[[ DATASET RECORDS, beginning ]]
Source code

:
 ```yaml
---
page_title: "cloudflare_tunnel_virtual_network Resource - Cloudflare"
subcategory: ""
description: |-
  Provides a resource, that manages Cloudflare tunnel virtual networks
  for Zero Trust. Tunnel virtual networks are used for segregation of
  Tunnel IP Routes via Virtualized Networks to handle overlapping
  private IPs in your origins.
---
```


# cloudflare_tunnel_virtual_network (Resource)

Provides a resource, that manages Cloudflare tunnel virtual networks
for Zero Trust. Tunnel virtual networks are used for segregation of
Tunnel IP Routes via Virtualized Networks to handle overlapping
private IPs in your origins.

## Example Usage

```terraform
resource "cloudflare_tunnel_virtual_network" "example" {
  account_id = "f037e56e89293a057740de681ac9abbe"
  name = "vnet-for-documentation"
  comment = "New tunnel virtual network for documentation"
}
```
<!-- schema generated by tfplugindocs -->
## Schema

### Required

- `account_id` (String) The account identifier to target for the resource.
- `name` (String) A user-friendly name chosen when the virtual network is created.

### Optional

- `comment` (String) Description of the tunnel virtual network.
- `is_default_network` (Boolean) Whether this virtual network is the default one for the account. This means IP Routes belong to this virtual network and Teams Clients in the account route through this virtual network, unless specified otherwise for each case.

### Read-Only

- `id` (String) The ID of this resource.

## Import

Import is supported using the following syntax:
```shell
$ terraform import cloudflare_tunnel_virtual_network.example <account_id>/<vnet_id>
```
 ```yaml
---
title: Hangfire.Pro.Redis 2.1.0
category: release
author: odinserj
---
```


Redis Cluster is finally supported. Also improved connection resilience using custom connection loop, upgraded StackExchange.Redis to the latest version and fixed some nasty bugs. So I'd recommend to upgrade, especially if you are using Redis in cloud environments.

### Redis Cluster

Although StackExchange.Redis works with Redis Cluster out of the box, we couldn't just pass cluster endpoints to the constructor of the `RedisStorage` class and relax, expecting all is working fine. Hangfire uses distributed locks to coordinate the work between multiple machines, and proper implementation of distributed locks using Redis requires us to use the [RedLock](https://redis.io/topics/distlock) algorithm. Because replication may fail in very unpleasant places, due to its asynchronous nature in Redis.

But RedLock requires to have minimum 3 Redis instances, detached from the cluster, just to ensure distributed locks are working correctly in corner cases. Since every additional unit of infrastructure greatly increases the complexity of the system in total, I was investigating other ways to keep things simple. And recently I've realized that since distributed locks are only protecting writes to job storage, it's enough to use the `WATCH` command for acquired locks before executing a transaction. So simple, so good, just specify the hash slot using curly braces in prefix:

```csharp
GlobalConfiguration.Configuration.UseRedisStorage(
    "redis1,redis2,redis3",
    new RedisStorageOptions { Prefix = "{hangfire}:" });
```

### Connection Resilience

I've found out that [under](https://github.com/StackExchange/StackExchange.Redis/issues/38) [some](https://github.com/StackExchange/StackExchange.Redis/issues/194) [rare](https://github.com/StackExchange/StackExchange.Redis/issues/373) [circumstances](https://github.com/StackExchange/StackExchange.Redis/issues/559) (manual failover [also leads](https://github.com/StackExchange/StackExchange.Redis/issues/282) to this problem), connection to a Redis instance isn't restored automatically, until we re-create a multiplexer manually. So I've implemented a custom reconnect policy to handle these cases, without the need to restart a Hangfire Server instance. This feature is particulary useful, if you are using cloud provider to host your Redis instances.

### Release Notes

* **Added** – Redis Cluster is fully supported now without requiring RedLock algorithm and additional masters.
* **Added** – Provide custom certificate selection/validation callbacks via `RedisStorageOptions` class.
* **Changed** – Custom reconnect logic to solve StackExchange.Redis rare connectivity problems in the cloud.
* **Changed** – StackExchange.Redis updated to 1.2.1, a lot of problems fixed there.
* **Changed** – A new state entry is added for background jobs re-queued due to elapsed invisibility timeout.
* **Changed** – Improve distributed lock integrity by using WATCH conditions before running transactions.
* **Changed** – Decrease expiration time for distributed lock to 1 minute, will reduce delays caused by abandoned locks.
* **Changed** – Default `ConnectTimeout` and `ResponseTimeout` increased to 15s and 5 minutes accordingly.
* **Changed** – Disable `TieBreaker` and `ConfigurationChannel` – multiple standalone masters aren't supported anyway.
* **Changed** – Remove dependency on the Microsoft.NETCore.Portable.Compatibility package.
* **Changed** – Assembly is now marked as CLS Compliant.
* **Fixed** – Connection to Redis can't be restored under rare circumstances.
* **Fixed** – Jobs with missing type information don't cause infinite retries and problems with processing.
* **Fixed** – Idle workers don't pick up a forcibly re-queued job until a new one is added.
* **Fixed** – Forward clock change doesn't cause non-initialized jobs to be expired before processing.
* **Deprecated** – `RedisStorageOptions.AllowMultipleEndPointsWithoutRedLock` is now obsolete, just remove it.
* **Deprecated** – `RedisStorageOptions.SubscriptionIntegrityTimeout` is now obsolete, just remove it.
[[ DATASET RECORDS, end ]]
Transcribe only, please, the lines from the first line of the records through the line with "of this resource.". Both of those lines are included.

Source code

:
 ```yaml
---
page_title: "cloudflare_tunnel_virtual_network Resource - Cloudflare"
subcategory: ""
description: |-
  Provides a resource, that manages Cloudflare tunnel virtual networks
  for Zero Trust. Tunnel virtual networks are used for segregation of
  Tunnel IP Routes via Virtualized Networks to handle overlapping
  private IPs in your origins.
---
```


# cloudflare_tunnel_virtual_network (Resource)

Provides a resource, that manages Cloudflare tunnel virtual networks
for Zero Trust. Tunnel virtual networks are used for segregation of
Tunnel IP Routes via Virtualized Networks to handle overlapping
private IPs in your origins.

## Example Usage

```terraform
resource "cloudflare_tunnel_virtual_network" "example" {
  account_id = "f037e56e89293a057740de681ac9abbe"
  name = "vnet-for-documentation"
  comment = "New tunnel virtual network for documentation"
}
```
<!-- schema generated by tfplugindocs -->
## Schema

### Required

- `account_id` (String) The account identifier to target for the resource.
- `name` (String) A user-friendly name chosen when the virtual network is created.

### Optional

- `comment` (String) Description of the tunnel virtual network.
- `is_default_network` (Boolean) Whether this virtual network is the default one for the account. This means IP Routes belong to this virtual network and Teams Clients in the account route through this virtual network, unless specified otherwise for each case.

### Read-Only

- `id` (String) The ID of this resource.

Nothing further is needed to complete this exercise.